Aim of the exercise: Please retype the entries that follow exactly as they are, leaving the images behind.
*** Opening Data ***
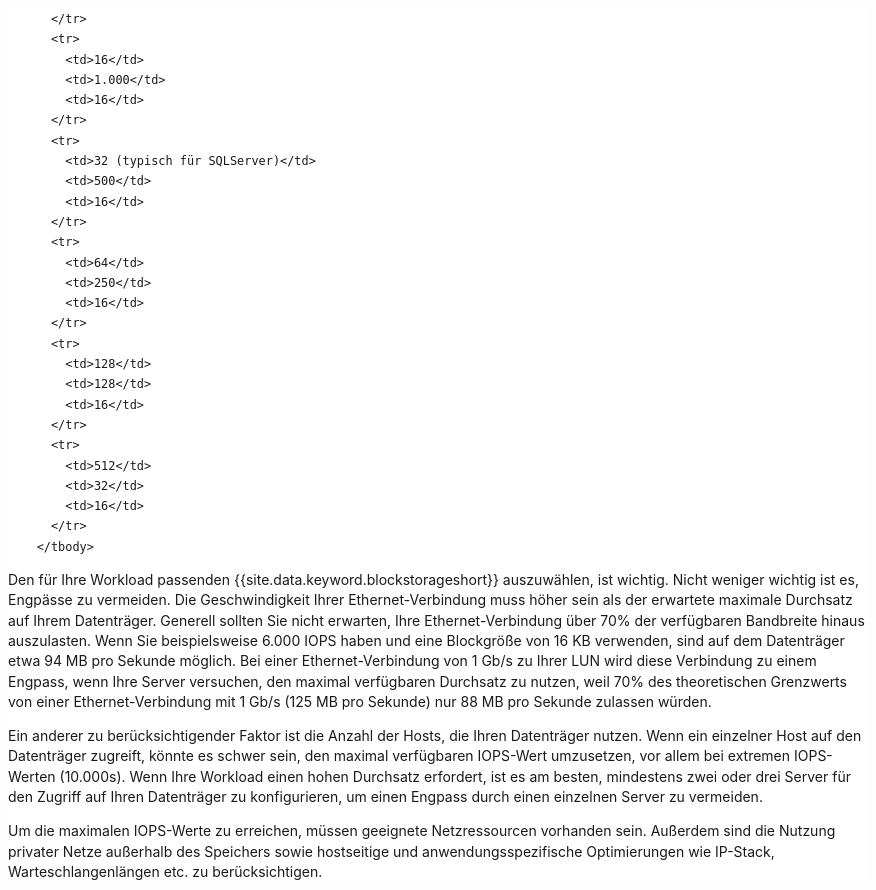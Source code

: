           </tr>
          <tr>
            <td>16</td>
            <td>1.000</td>
            <td>16</td>
          </tr>
          <tr>
            <td>32 (typisch für SQLServer)</td>
            <td>500</td>
            <td>16</td>
          </tr>          
          <tr>
            <td>64</td>
            <td>250</td>
            <td>16</td>
          </tr>
          <tr>
            <td>128</td>
            <td>128</td>
            <td>16</td>
          </tr>
          <tr>
            <td>512</td>
            <td>32</td>
            <td>16</td>
          </tr>
        </tbody>
</table>

Den für Ihre Workload passenden {{site.data.keyword.blockstorageshort}} auszuwählen, ist wichtig. Nicht weniger wichtig ist es, Engpässe zu vermeiden. Die Geschwindigkeit Ihrer Ethernet-Verbindung muss höher sein als der erwartete maximale Durchsatz auf Ihrem Datenträger. Generell sollten Sie nicht erwarten, Ihre Ethernet-Verbindung über 70% der verfügbaren Bandbreite hinaus auszulasten. Wenn Sie beispielsweise 6.000 IOPS haben und eine Blockgröße von 16 KB verwenden, sind auf dem Datenträger etwa 94 MB pro Sekunde möglich. Bei einer Ethernet-Verbindung von 1 Gb/s zu Ihrer LUN wird diese Verbindung zu einem Engpass, wenn Ihre Server versuchen, den maximal verfügbaren Durchsatz zu nutzen, weil 70% des theoretischen Grenzwerts von einer Ethernet-Verbindung mit 1 Gb/s (125 MB pro Sekunde) nur 88 MB pro Sekunde zulassen würden.


Ein anderer zu berücksichtigender Faktor ist die Anzahl der Hosts, die Ihren Datenträger nutzen. Wenn ein einzelner Host auf den Datenträger zugreift, könnte es schwer sein, den maximal verfügbaren IOPS-Wert umzusetzen, vor allem bei extremen IOPS-Werten (10.000s). Wenn Ihre Workload einen hohen Durchsatz erfordert, ist es am besten, mindestens zwei oder drei Server für den Zugriff auf Ihren Datenträger zu konfigurieren, um einen Engpass durch einen einzelnen Server zu vermeiden.


Um die maximalen IOPS-Werte zu erreichen, müssen geeignete Netzressourcen vorhanden sein. Außerdem sind die Nutzung privater Netze außerhalb des Speichers sowie hostseitige und anwendungsspezifische Optimierungen wie IP-Stack, Warteschlangenlängen etc. zu berücksichtigen.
*** Closing Data ***
Expected answer:
Source code

:           </tr>
          <tr>
            <td>16</td>
            <td>1.000</td>
            <td>16</td>
          </tr>
          <tr>
            <td>32 (typisch für SQLServer)</td>
            <td>500</td>
            <td>16</td>
          </tr>          
          <tr>
            <td>64</td>
            <td>250</td>
            <td>16</td>
          </tr>
          <tr>
            <td>128</td>
            <td>128</td>
            <td>16</td>
          </tr>
          <tr>
            <td>512</td>
            <td>32</td>
            <td>16</td>
          </tr>
        </tbody>
</table>

Den für Ihre Workload passenden {{site.data.keyword.blockstorageshort}} auszuwählen, ist wichtig. Nicht weniger wichtig ist es, Engpässe zu vermeiden. Die Geschwindigkeit Ihrer Ethernet-Verbindung muss höher sein als der erwartete maximale Durchsatz auf Ihrem Datenträger. Generell sollten Sie nicht erwarten, Ihre Ethernet-Verbindung über 70% der verfügbaren Bandbreite hinaus auszulasten. Wenn Sie beispielsweise 6.000 IOPS haben und eine Blockgröße von 16 KB verwenden, sind auf dem Datenträger etwa 94 MB pro Sekunde möglich. Bei einer Ethernet-Verbindung von 1 Gb/s zu Ihrer LUN wird diese Verbindung zu einem Engpass, wenn Ihre Server versuchen, den maximal verfügbaren Durchsatz zu nutzen, weil 70% des theoretischen Grenzwerts von einer Ethernet-Verbindung mit 1 Gb/s (125 MB pro Sekunde) nur 88 MB pro Sekunde zulassen würden.


Ein anderer zu berücksichtigender Faktor ist die Anzahl der Hosts, die Ihren Datenträger nutzen. Wenn ein einzelner Host auf den Datenträger zugreift, könnte es schwer sein, den maximal verfügbaren IOPS-Wert umzusetzen, vor allem bei extremen IOPS-Werten (10.000s). Wenn Ihre Workload einen hohen Durchsatz erfordert, ist es am besten, mindestens zwei oder drei Server für den Zugriff auf Ihren Datenträger zu konfigurieren, um einen Engpass durch einen einzelnen Server zu vermeiden.


Um die maximalen IOPS-Werte zu erreichen, müssen geeignete Netzressourcen vorhanden sein. Außerdem sind die Nutzung privater Netze außerhalb des Speichers sowie hostseitige und anwendungsspezifische Optimierungen wie IP-Stack, Warteschlangenlängen etc. zu berücksichtigen.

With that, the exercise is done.